The man behind Messiah: “The letters he left behind are relatively few, and these are sparing in personal detail. Vigilantly he steered clear of controversy, the better to concentrate on work, his true priority. He seems to have gone from one success to another; when met with setbacks, say an unenthusiastic response to an opera, he trained his resources on new projects, justifiably confident of his ability to succeed again. Succeed he did, driven, as the conductor and musicologist Jane Glover writes, by ‘his own charismatic energy and fierce insistence on the highest possible standards.’ At the time of his death in 1759 at the age of seventy-four, George Frideric Handel was famous throughout Europe.”

What is Reddit exactly? “In We Are the Nerds: The Birth and Tumultuous Life of Reddit, the Internet’s Culture Laboratory, Christine Lagorio-Chafkin tells the story of the rise of a platform that could turn something as silly as pressing a button into something as meaningful as new tribes, complete with their own philosophies centred on The Button. This is the essence of Reddit, a factory for culture that forms and breaks up at breakneck speed online.”

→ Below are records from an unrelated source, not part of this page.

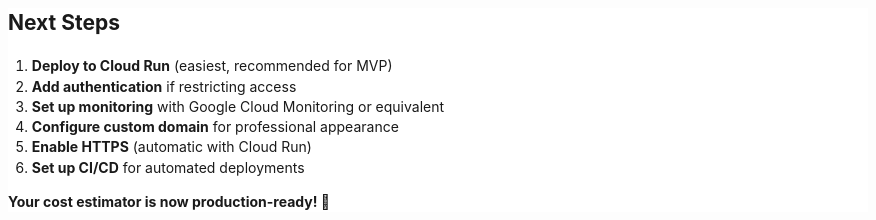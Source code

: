 
## Next Steps

1. **Deploy to Cloud Run** (easiest, recommended for MVP)
2. **Add authentication** if restricting access
3. **Set up monitoring** with Google Cloud Monitoring or equivalent
4. **Configure custom domain** for professional appearance
5. **Enable HTTPS** (automatic with Cloud Run)
6. **Set up CI/CD** for automated deployments

**Your cost estimator is now production-ready! 🚀**
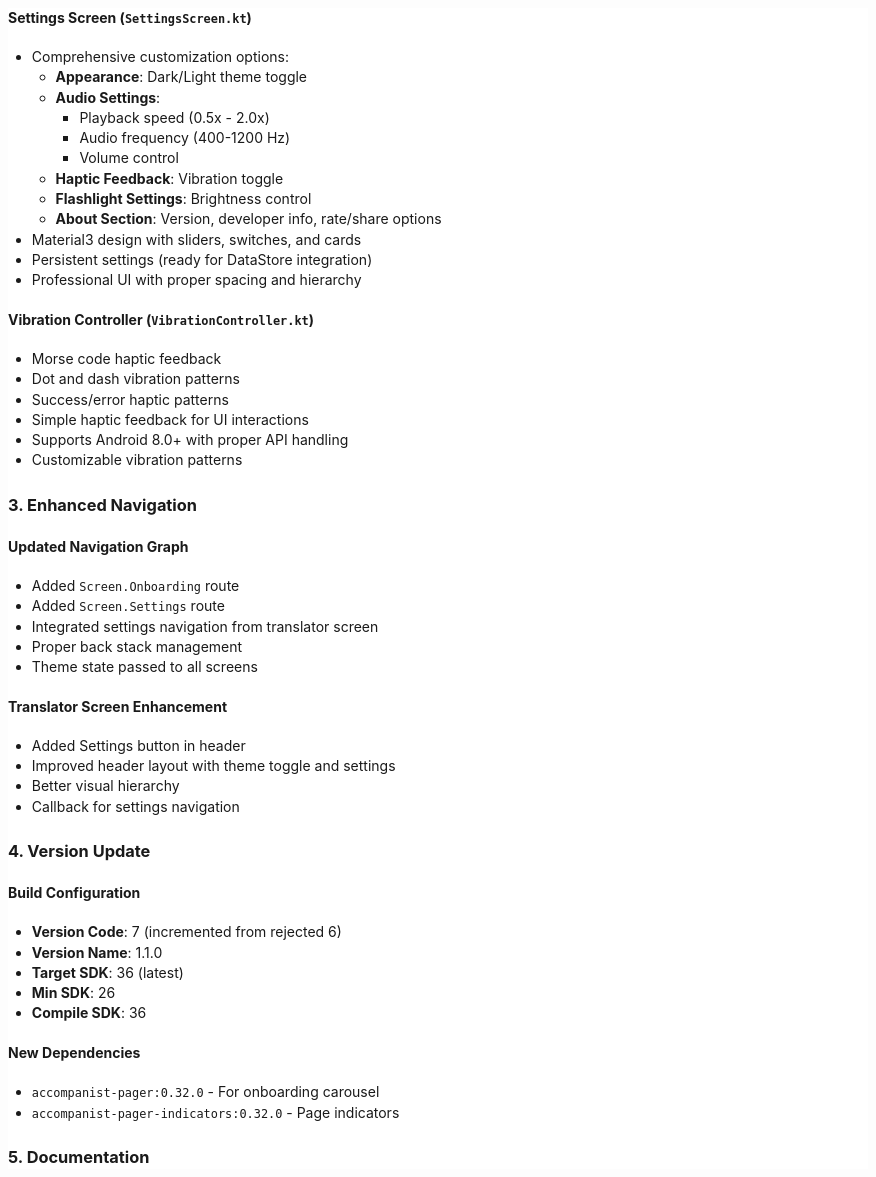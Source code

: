 #### Settings Screen (`SettingsScreen.kt`)
- Comprehensive customization options:
  - **Appearance**: Dark/Light theme toggle
  - **Audio Settings**: 
    - Playback speed (0.5x - 2.0x)
    - Audio frequency (400-1200 Hz)
    - Volume control
  - **Haptic Feedback**: Vibration toggle
  - **Flashlight Settings**: Brightness control
  - **About Section**: Version, developer info, rate/share options
- Material3 design with sliders, switches, and cards
- Persistent settings (ready for DataStore integration)
- Professional UI with proper spacing and hierarchy

#### Vibration Controller (`VibrationController.kt`)
- Morse code haptic feedback
- Dot and dash vibration patterns
- Success/error haptic patterns
- Simple haptic feedback for UI interactions
- Supports Android 8.0+ with proper API handling
- Customizable vibration patterns

### 3. **Enhanced Navigation**

#### Updated Navigation Graph
- Added `Screen.Onboarding` route
- Added `Screen.Settings` route
- Integrated settings navigation from translator screen
- Proper back stack management
- Theme state passed to all screens

#### Translator Screen Enhancement
- Added Settings button in header
- Improved header layout with theme toggle and settings
- Better visual hierarchy
- Callback for settings navigation

### 4. **Version Update**

#### Build Configuration
- **Version Code**: 7 (incremented from rejected 6)
- **Version Name**: 1.1.0
- **Target SDK**: 36 (latest)
- **Min SDK**: 26
- **Compile SDK**: 36

#### New Dependencies
- `accompanist-pager:0.32.0` - For onboarding carousel
- `accompanist-pager-indicators:0.32.0` - Page indicators

### 5. **Documentation**
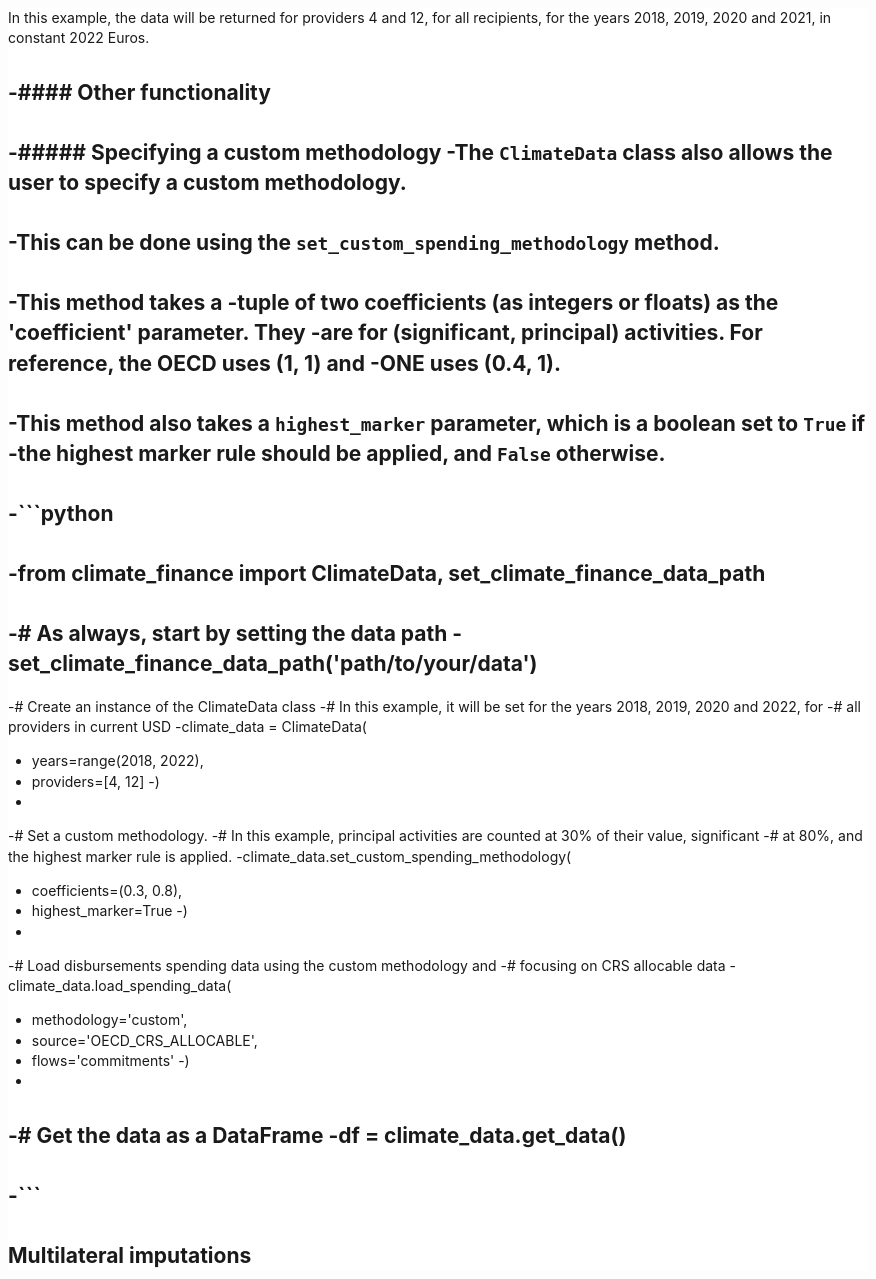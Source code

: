  In this example, the data will be returned for providers 4 and 12, for all recipients,
 for the years 2018, 2019, 2020 and 2021, in constant 2022 Euros.
 
 
-#### Other functionality
-
-##### Specifying a custom methodology
-The `ClimateData` class also allows the user to specify a custom methodology.
-
-This can be done using the `set_custom_spending_methodology` method. 
-
-This method takes a
-tuple of two coefficients (as integers or floats) as the 'coefficient' parameter. They
-are for (significant, principal) activities. For reference, the OECD uses (1, 1) and 
-ONE uses (0.4, 1).
-
-This method also takes a `highest_marker` parameter, which is a boolean set to `True` if
-the highest marker rule should be applied, and `False` otherwise.
-
-```python
-
-from climate_finance import ClimateData, set_climate_finance_data_path
-
-# As always, start by setting the data path
-set_climate_finance_data_path('path/to/your/data')
-
-# Create an instance of the ClimateData class
-# In this example, it will be set for the years 2018, 2019, 2020 and 2022, for 
-# all providers in current USD
-climate_data = ClimateData(
-  years=range(2018, 2022),
-  providers=[4, 12]
-)
-
-# Set a custom methodology. 
-# In this example, principal activities are counted at 30% of their value, significant
-# at 80%, and the highest marker rule is applied.
-climate_data.set_custom_spending_methodology(
-  coefficients=(0.3, 0.8),
-  highest_marker=True
-)
-
-# Load disbursements spending data using the custom methodology and
-# focusing on CRS allocable data
-climate_data.load_spending_data(
-  methodology='custom',
-  source='OECD_CRS_ALLOCABLE',
-  flows='commitments'
-)
-
-# Get the data as a DataFrame
-df = climate_data.get_data()
-
-```
-
 ## Multilateral imputations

Politics is our religion and Twitter is our daily devotional reading, Michael Brendan Dougherty argues, and that’s terrible.

The poet of many names and many deaths: “In English, in addition to ‘Li Po,’ he once had another pair of names, Li T’ai Po and Rihaku. The first is a phonetic transcription of his original Chinese name, Li Taibai, the name his parents gave him…He also has several deaths ascribed to him. For hundreds of years, some people even maintained that he had never died at all, claiming to encounter him now and then. In truth, we are uncertain about the exact date and cause of his death.”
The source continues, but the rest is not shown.